If you are ever bored, try tucking one hand in a pocket then load, run, hide, shoot, reload, cycle gun etc. with the free hand. Just when you think you're smart do it with the weak hand. ;)

Right now I can hold 5 slugs in 4-6" (Fiocchi Aeroslugs fly nice! Max dram OW!) rapid fire at 25 yds with the bead sight, certainly MOF (minute of felon) but I think I will try a ring rear and fiberoptic/tritium front, ghostrings work very well for me.

So basically I think I have my perfect serious SG. The chamber is loaded, the tube is loaded, no "scare the felon by racking my pump gun" crap from me. I would like to figure out an external mag cut-off for the 870 so slug/shot selection could be simplified, I can cut the tube off by restraining the shell with my finger and pushing it back until it catches the retainer again, but it takes time and finesse.

June 27, 2002, 08:11 PM
What is the capacity limit on a semi auto with a pistol grip. (damn laws, hard to keep straight). 5+1?

We see arguments about pushbutton safeties vs. Mossberg style safeties, but if a pistol grip is used there is no reason that an ambidextrous AR style safety couldn't be used.

Is being able to switch from pump to semi operation like on the M3 Super 90, or SPAS a good idea?

How about dual switchable magazines? One for slugs, one for buck, and the ability to switch rapidly between them

Capacity limit under federal law on semi-auto with pistol grip is 5 rounds in the mag tube.

Switching from pump to auto really only matters when using specialty rounds that cannot reliably cycle the semi-auto action (e.g., breaching arounds).

Dual mag tubes might be a good idea (a la the Neostad). The switch-to-slug drill is a PITA.


June 27, 2002, 08:57 PM
Butt cuffs, Side Saddles, ghost rings!

I prefer the Sicilian Style. A short barreled SXS with a shell belt around the waist. :D

All that other stuff is pure hollywood.

If you want to become proficient. Get a plain Pump and buy ammo, lots of it. The best shotgunners are the ones who shoot, a lot. Found that out the hard way when I was into competition. When I shot 3X+ a week I was a winner. When I stopped they guys who still shot 3X a week left me in the dust.

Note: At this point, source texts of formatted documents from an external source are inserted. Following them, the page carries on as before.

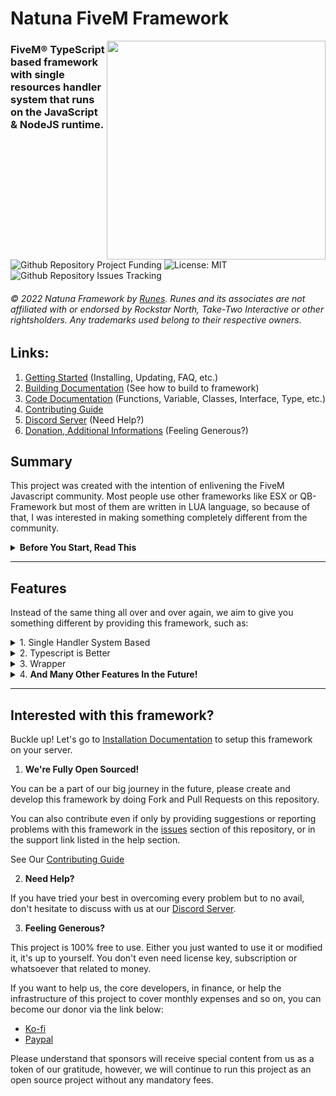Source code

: # Natuna FiveM Framework

<img src="https://i.ibb.co/PGqZDFh/text.png" align="right" width="350px" />

### FiveM® TypeScript based framework with single resources handler system that runs on the JavaScript & NodeJS runtime.

![Github Repository Project Funding](https://img.shields.io/badge/Project%20Funding-%240.0-orange) ![License: MIT](https://img.shields.io/badge/License-MIT-yellow.svg) ![Github Repository Issues Tracking](https://img.shields.io/bitbucket/issues-raw/natuna-framework/natuna)

###### © 2022 Natuna Framework by [Runes](https://runes.asia). Runes and its associates are not affiliated with or endorsed by Rockstar North, Take-Two Interactive or other rightsholders. Any trademarks used belong to their respective owners.

## Links:

1. [Getting Started](docs/GETTING_STARTED.md) (Installing, Updating, FAQ, etc.)
2. [Building Documentation](docs/BUILDING.md) (See how to build to framework)
3. [Code Documentation](https://developer.natuna.asia/fivem) (Functions, Variable, Classes, Interface, Type, etc.)
4. [Contributing Guide](docs/CONTRIBUTING.md)
5. [Discord Server](https://discord.gg/kGPHBvXzGM) (Need Help?)
6. [Donation, Additional Informations](#interested-with-this-framework) (Feeling Generous?)

## Summary

This project was created with the intention of enlivening the FiveM Javascript community. Most people use other frameworks like ESX or QB-Framework but most of them are written in LUA language, so because of that, I was interested in making something completely different from the community.

<details>
<summary><b>Before You Start, Read This</b></summary>

This framework is not created for people who do not understand programming languages. There are a few skill requirements including:

1. Command line usage
2. JavaScript/TypeScript
3. Understanding module bundlers (Webpack)
4. Node.JS Package Managers (e.g. [npm](https://www.npmjs.com/) / [yarn](https://yarnpkg.com))
5. Being confident in your learning / reach in order to understand how this framework is working
6. Know to not ask the developer(s) for support if the instructions were clearly stated in the documentation.
7.  **KNOW HOW TO RESPECT OTHER PEOPLE'S HARD WORK & TO NOT STEAL!**

This framework is still far from perfect, so if you you could help me developing this framework, that would be great!

</details>

---

## Features

Instead of the same thing all over and over again, we aim to give you something different by providing this framework, such as:

<details>
<summary>1. Single Handler System Based</summary>

With Natuna, all ticks, event, variables are handled with this framework itself.

<img height="300" src="https://cdn.discordapp.com/attachments/872029309185966100/950069231645519902/unknown.png" />
<img height="300" src="https://cdn.discordapp.com/attachments/872029309185966100/950069231972671528/unknown.png" />

</details>

<details>
<summary>2. Typescript is Better</summary>

1. **IntelliSense Ready** <br/>
	Learn more about [VSCode IntelliSense on Here](https://code.visualstudio.com/docs/editor/intellisense).
	<img src="https://code.visualstudio.com/assets/docs/editor/intellisense/intellisense_icons.png" width="500" />
	
2. **JSDoc Ready** <br/>
	Learn more about [JSDoc](https://jsdoc.app/).
	<img src="https://i.im.ge/2021/08/08/0aOQ6.png" width="500" />
	
3. **Safety Checks** <br/>
	Learn more about [why should we use TypeScript](https://dev.to/mistval/type-safe-typescript-4a6f).
	<img src="https://i.stack.imgur.com/Y2VvL.png" width="500" />

</details>

<details>
<summary>3. Wrapper</summary>

1. **Database Wrapper** <br/>
	You don't need to write old traditional query language to do get or update things on your database.
	```ts
	db.tableName.create({
		data: {
			column_1:  value_1,
			column_2:  value_2,
			column_3:  value_3
		}
	})
	```
	
2. **Command Wrapper** <br/>
	You may registering command using `RegisterCommand` FiveM native, but for us, that is boring.
	```ts
	registerCommand(
		// Name
		'hello',
		// Handler
		(src, args) => {
			return  console.log('Hello!');
		},
		// Configuration
		{
			description:  "Say Hello"
		}
	});
	```
	
3. **Multi NUI Wrapper** <br/>
	Wanted to use multi NUI system? NOT A PROBLEM! This framework also contain it own built in NUI system so you don't need to create like 100+ resources for 100 NUI, instead, using 1 resources, this framework, would be enough to handle all of that.

4. **Event Wrapper** <br/>
	Natuna wrap all events to be handled on single event loop. 
	<img src="https://cdn.discordapp.com/attachments/820869715047743489/950691984249585714/unknown.png" width="500" />

</details>

<details>
<summary>4. <b>And Many Other Features In the Future!</b></summary>

Expect more from us in the future! We would give you something different and something more great above your expectation.

</details>

---

## Interested with this framework?

Buckle up! Let's go to [Installation Documentation](docs/GETTING_STARTED.md) to setup this framework on your server.


1. **We're Fully Open Sourced!**

You can be a part of our big journey in the future, please create and develop this framework by doing Fork and Pull Requests on this repository.

You can also contribute even if only by providing suggestions or reporting problems with this framework in the [issues](https://github.com/natuna-framework/fivem/issues) section of this repository, or in the support link listed in the help section.

See Our [Contributing Guide](CONTRIBUTING.md)

2. **Need Help?**

If you have tried your best in overcoming every problem but to no avail, don't hesitate to discuss with us at our [Discord Server](https://discord.gg/kGPHBvXzGM).

3. **Feeling Generous?**

This project is 100% free to use. Either you just wanted to use it or modified it, it's up to yourself. You don't even need license key, subscription or whatsoever that related to money.

If you want to help us, the core developers, in finance, or help the infrastructure of this project to cover monthly expenses and so on, you can become our donor via the link below:

- [Ko-fi](https://ko-fi.com/raflymln)
- [Paypal](https://www.paypal.com/paypalme/mraflymaulana)

Please understand that sponsors will receive special content from us as a token of our gratitude, however, we will continue to run this project as an open source project without any mandatory fees.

Stupid trinkets will never replace practice, you can't buy competence with gadgets, only with practice.

June 27, 2002, 10:54 PM
While competence cannot be purchased with gadgets, there are things you can't do without gadgets ... for example, see in the dark.

Also, remember the +1 rule before you dismiss extra mag capacity or supplemental shell carriers.


June 27, 2002, 11:00 PM
Add another vote for the SXS,
it seems the more do-dads and add-ons give murphys law a chance to work ;) Seems that if someone would come out with a new 12ga like the old 311R (short barrels open choke ) for under $500. it would do the trick.

Andrew Wyatt
June 27, 2002, 11:51 PM
I fail to see how a butt cuff could make the gun stop working.

Dave McC
June 28, 2002, 05:48 AM
Geoff, this is only an intellectual exercise.

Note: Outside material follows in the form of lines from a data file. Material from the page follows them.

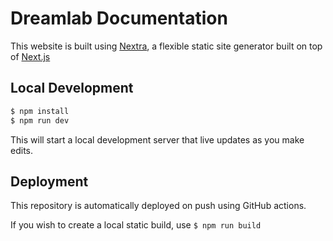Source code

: # Dreamlab Documentation

This website is built using [Nextra](https://nextra.site/), a flexible static site generator built on top of [Next.js](https://nextjs.org/)

## Local Development

```sh
$ npm install
$ npm run dev
```

This will start a local development server that live updates as you make edits.

## Deployment

This repository is automatically deployed on push using GitHub actions.

If you wish to create a local static build, use `$ npm run build`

I doubt that going to one of these models would make me any more effective than I am with my HD 870 or Great Uncle Salvatore's Lupara. More training and practice will.

June 28, 2002, 08:03 AM
Another vote for the sxs but designed thusly:

20" barrels, rifle sights, half pistol grip (formally known in the trade as a Prince of Wales grip, informally and coarsely known as the limp d**k grip).

The right barrel would be choked Light Modified. The left barrel would be rifled. The gun would have twin triggers and I could instantly buckshot or a slug. The ammo would be Federal Tactical 00 or 000Buck and Federal Tactical Slugs so I could get the gun with 2-3/4" chambers.

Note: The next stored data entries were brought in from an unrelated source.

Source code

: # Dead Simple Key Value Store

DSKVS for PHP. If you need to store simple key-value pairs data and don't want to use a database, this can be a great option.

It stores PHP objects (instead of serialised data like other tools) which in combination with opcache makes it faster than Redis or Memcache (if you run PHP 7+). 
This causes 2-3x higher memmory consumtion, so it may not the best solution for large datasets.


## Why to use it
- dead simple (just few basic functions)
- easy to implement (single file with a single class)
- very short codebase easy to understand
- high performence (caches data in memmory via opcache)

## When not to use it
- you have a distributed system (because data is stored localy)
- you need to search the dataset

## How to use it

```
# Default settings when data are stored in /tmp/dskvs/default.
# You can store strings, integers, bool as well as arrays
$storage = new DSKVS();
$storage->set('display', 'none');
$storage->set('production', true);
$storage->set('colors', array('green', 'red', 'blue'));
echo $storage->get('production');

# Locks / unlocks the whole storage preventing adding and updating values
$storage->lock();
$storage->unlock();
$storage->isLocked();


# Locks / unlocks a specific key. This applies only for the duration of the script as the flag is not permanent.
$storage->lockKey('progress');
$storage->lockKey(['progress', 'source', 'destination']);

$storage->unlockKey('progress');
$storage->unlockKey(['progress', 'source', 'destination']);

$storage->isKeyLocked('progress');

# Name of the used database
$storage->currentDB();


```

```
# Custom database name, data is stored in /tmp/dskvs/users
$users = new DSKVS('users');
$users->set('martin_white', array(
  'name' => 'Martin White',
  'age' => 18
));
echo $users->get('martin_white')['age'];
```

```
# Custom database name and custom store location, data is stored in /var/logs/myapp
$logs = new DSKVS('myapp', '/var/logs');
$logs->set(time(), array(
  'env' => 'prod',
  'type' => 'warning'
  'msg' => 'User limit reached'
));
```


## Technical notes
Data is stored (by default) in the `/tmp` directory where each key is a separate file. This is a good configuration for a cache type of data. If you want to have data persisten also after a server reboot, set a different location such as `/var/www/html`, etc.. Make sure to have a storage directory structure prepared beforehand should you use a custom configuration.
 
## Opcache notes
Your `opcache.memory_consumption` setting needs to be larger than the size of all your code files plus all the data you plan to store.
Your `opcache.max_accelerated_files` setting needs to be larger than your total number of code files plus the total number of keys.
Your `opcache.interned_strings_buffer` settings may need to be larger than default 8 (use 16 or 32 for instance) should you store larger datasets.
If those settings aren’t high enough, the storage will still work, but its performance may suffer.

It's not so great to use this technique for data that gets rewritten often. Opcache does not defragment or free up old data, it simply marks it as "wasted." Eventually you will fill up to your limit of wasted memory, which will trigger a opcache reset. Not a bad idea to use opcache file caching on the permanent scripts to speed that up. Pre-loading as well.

It would be a true sidelock ensuring that should a spring or firing pin break I would have full use of the other barrel. The lock would be made with coil springs which are more reliable. It would be a self-opener for those rapid reloads.

Weight would be around 7lbs and I would have a second barrel, 29 inches choked IC and Mod for upland game hunting. The longer barrels would struck thinner and weigh the same as the shorter tubes to ensure consistent balance.

The gun would come with a custom stock of fancy Turkish walnut with a very slim Silver's recoil pad. It would come in a French-fitted case with all of the accessories including a monogramed, Kevlar-lined, bathrobe with shell loops and a slight recoil pad on the shoulder. Just the ticket for those late night intrusions.

For the truly well-heeled home defender, a matched pair might be in order. You could give one to your wife or, more appropriately, train her to be your loader. ;)

This is not entirely a flight of fancy. Ugartechea in Spain makes a short barrelled rifle-sighted sxs gun for boar hunters. I'm sure they could make a similar barrel set for one of their higher grade sidelocks.

Now, all I have to do is win the lottery.:D


Andrew Wyatt
June 28, 2002, 03:46 PM
I did some more thinking on the subject last night.

I think the first step in designing the perfect surface to surface shotgun is an examination of what exactly the role will be.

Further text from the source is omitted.